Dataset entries
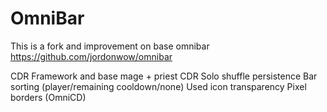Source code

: # OmniBar

This is a fork and improvement on base omnibar
https://github.com/jordonwow/omnibar

CDR Framework and base mage + priest CDR
Solo shuffle persistence
Bar sorting (player/remaining cooldown/none)
Used icon transparency
Pixel borders (OmniCD)
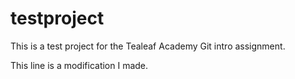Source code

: testproject
===========

This is a test project for the Tealeaf Academy Git intro assignment.

This line is a modification I made.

**What is expected**
Search the records above for "base" and copy every line that has it.

**Response below**
This is a fork and improvement on base omnibar
CDR Framework and base mage + priest CDR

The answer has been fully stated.